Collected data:

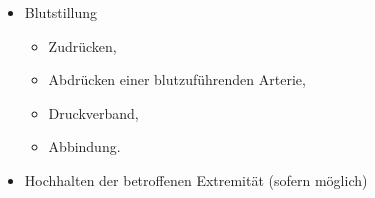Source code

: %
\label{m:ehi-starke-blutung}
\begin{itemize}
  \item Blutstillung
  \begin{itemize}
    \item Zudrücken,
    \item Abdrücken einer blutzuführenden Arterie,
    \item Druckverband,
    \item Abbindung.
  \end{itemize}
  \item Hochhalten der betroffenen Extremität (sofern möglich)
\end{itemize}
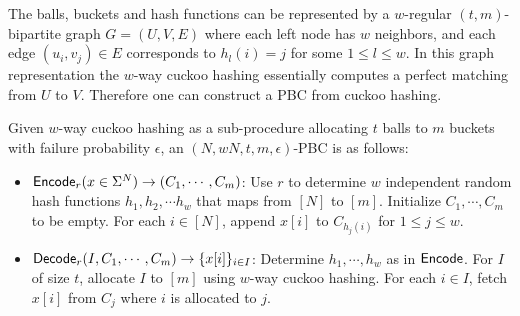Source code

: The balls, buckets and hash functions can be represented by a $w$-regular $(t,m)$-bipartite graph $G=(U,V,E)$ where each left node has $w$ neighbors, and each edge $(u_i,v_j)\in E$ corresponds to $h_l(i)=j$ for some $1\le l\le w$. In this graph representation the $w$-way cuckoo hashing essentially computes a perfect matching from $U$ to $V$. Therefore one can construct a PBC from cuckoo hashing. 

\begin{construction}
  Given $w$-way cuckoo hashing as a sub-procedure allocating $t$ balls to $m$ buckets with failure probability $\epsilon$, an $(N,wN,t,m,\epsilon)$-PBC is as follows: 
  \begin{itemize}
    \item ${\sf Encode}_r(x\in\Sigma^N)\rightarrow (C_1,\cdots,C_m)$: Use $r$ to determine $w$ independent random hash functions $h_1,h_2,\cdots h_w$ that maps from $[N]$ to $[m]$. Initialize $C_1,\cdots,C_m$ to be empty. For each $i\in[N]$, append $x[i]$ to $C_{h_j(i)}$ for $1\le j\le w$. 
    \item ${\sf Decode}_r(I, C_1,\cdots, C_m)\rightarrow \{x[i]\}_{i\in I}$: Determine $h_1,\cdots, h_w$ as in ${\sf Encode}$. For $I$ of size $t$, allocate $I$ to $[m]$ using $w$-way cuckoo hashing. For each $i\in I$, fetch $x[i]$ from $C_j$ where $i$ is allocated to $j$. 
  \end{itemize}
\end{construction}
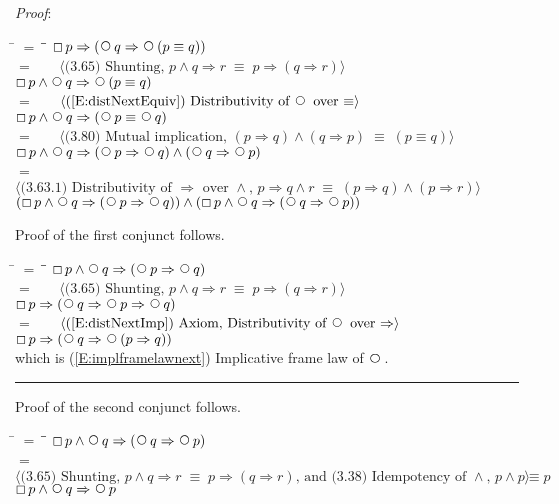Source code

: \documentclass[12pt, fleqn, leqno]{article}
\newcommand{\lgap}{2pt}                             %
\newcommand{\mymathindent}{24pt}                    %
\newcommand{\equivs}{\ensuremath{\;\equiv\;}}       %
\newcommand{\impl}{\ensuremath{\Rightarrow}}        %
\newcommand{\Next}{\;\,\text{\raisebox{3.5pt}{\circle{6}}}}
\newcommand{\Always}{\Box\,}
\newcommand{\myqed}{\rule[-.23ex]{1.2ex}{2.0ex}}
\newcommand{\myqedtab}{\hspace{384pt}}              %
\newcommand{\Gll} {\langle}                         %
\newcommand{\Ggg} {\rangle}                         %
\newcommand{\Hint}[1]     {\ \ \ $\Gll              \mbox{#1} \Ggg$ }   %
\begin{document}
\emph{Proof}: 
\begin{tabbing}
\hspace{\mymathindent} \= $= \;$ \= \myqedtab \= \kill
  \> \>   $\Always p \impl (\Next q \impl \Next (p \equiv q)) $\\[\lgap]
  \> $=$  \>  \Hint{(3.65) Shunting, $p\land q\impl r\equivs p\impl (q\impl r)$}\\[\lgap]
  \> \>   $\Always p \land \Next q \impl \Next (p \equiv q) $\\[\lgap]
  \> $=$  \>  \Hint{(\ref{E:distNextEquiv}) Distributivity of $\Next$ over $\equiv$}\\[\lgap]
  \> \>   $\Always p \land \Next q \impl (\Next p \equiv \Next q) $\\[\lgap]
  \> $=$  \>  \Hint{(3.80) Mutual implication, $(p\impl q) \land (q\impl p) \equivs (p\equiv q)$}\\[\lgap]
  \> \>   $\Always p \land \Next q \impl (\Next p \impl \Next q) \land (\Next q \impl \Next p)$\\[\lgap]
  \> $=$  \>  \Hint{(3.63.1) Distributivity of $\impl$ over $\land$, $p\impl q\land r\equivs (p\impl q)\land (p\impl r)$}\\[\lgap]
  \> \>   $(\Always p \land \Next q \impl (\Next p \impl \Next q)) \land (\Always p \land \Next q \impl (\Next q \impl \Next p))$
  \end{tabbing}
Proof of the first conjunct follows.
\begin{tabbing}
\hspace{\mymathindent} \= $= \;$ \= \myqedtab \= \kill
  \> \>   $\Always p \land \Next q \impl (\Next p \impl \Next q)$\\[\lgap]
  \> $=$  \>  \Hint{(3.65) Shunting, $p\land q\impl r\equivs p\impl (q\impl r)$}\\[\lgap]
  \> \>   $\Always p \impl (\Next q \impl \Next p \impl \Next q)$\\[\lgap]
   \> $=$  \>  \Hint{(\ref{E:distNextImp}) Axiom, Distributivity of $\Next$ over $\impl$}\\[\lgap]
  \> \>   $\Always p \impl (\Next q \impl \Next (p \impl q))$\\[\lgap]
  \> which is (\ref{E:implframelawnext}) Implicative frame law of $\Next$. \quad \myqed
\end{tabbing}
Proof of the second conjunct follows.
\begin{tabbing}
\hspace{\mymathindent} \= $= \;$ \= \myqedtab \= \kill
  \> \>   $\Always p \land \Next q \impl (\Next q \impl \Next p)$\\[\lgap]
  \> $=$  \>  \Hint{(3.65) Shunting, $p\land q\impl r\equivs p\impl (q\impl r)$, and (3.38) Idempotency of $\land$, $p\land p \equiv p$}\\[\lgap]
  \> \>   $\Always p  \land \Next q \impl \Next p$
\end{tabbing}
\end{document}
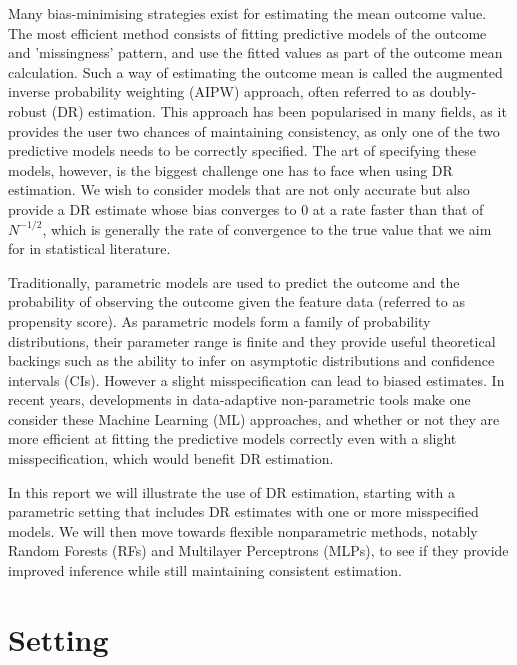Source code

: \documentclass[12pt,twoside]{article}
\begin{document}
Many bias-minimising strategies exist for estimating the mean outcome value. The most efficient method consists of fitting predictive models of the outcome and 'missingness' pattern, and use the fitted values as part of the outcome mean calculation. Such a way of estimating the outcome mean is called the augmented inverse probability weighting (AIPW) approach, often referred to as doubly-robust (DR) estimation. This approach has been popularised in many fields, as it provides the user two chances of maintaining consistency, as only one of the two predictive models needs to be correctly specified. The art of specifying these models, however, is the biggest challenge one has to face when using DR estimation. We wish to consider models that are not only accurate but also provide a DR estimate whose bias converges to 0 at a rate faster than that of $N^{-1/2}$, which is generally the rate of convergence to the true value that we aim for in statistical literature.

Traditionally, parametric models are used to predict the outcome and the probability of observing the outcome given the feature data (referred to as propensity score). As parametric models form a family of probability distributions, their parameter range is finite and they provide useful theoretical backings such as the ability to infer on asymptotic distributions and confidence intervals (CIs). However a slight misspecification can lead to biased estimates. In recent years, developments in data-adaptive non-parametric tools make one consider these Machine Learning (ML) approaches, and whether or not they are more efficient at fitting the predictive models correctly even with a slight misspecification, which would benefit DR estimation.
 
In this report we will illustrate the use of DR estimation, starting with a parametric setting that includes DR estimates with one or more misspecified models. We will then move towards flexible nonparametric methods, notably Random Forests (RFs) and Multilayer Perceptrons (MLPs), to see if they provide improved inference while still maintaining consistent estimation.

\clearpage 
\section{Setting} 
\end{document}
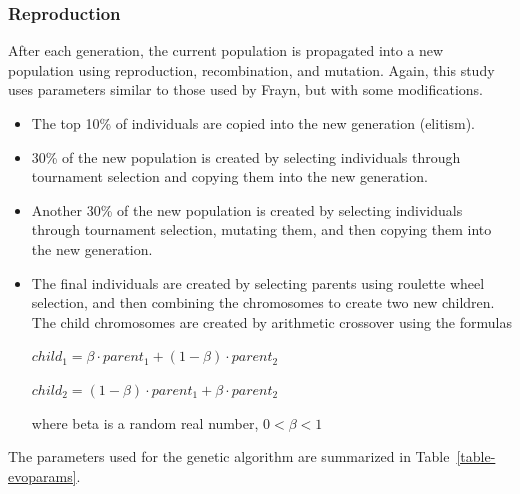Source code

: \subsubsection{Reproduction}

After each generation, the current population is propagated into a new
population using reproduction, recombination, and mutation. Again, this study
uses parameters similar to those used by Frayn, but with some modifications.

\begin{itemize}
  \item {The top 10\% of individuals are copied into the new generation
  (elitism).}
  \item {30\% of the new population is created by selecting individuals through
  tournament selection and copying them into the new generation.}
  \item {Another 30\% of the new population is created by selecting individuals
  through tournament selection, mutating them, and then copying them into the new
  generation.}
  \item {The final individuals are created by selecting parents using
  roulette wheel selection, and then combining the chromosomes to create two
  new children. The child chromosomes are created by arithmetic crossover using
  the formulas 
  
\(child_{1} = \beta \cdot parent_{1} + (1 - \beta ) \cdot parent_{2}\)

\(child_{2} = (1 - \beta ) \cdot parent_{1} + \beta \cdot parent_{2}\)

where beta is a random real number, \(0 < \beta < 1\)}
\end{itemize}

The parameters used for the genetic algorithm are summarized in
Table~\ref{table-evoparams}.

* * *

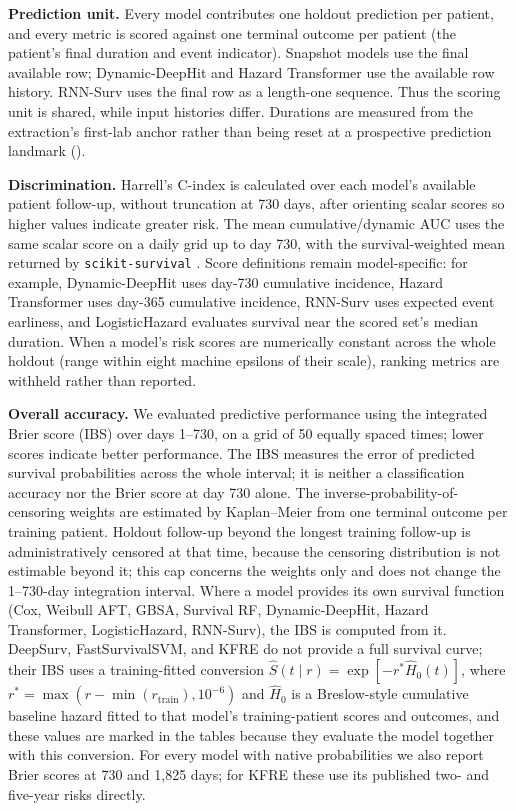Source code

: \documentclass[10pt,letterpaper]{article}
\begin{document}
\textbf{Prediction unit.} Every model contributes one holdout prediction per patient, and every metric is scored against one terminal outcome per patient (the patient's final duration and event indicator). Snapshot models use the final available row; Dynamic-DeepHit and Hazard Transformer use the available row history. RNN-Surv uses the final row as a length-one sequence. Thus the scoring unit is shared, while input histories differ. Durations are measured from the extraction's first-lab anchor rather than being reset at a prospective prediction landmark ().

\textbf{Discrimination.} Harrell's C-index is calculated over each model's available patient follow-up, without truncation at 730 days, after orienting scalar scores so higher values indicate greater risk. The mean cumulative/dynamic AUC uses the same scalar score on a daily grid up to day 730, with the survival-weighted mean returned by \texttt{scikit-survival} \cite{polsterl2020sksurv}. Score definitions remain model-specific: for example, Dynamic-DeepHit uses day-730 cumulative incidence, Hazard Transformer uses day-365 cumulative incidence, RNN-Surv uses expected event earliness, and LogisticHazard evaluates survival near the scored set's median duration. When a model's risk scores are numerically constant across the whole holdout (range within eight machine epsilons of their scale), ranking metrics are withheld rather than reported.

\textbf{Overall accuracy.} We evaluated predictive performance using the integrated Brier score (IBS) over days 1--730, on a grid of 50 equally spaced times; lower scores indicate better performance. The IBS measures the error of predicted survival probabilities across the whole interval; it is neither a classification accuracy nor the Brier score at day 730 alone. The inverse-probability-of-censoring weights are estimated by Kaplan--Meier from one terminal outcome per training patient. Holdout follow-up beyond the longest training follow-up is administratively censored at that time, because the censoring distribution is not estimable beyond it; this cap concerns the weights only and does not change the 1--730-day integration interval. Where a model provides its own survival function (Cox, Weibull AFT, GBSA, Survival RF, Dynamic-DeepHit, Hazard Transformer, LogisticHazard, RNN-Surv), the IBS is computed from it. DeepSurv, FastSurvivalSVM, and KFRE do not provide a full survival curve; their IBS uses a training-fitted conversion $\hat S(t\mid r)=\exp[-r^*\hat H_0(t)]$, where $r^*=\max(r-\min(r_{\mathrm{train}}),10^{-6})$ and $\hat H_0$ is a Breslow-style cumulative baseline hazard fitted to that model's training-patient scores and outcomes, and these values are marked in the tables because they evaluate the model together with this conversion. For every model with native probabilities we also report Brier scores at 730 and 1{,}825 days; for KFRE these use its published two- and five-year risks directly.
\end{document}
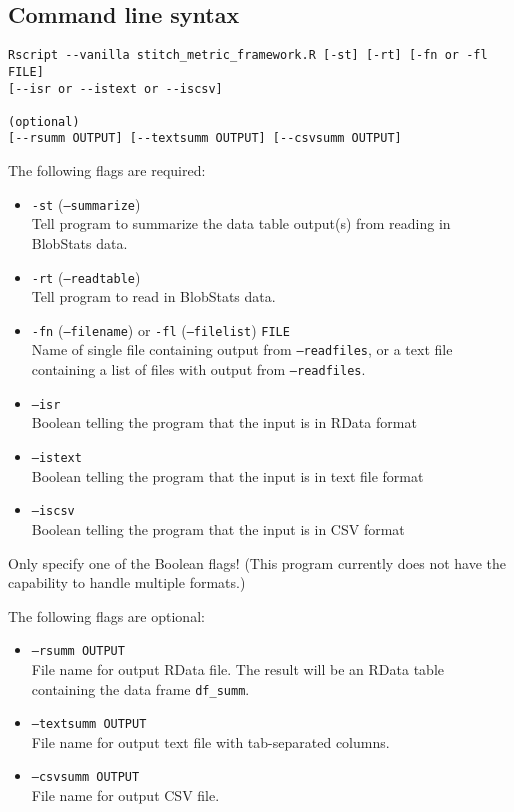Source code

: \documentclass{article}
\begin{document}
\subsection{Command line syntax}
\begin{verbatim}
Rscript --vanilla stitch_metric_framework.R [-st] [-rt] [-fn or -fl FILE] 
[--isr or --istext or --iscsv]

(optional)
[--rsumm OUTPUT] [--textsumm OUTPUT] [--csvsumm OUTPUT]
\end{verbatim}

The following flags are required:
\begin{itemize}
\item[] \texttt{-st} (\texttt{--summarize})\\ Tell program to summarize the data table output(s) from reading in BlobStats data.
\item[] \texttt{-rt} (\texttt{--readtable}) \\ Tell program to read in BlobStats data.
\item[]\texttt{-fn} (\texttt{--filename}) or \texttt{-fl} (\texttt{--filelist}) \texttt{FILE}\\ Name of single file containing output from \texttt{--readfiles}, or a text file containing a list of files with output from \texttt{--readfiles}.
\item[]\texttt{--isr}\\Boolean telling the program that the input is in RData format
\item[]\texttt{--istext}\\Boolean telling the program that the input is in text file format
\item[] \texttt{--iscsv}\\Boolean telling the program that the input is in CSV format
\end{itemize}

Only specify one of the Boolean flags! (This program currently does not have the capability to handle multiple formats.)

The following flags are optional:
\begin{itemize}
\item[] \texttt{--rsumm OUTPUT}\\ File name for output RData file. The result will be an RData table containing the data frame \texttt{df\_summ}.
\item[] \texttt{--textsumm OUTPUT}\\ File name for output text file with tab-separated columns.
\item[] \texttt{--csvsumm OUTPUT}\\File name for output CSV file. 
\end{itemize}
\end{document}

> _WORK INSTRUCTIONS_:
Reproduce each line of the records in which "textsumm" appears.

> _WRITTEN SOLUTION_:
[--rsumm OUTPUT] [--textsumm OUTPUT] [--csvsumm OUTPUT]
\item[] \texttt{--textsumm OUTPUT}\\ File name for output text file with tab-separated columns.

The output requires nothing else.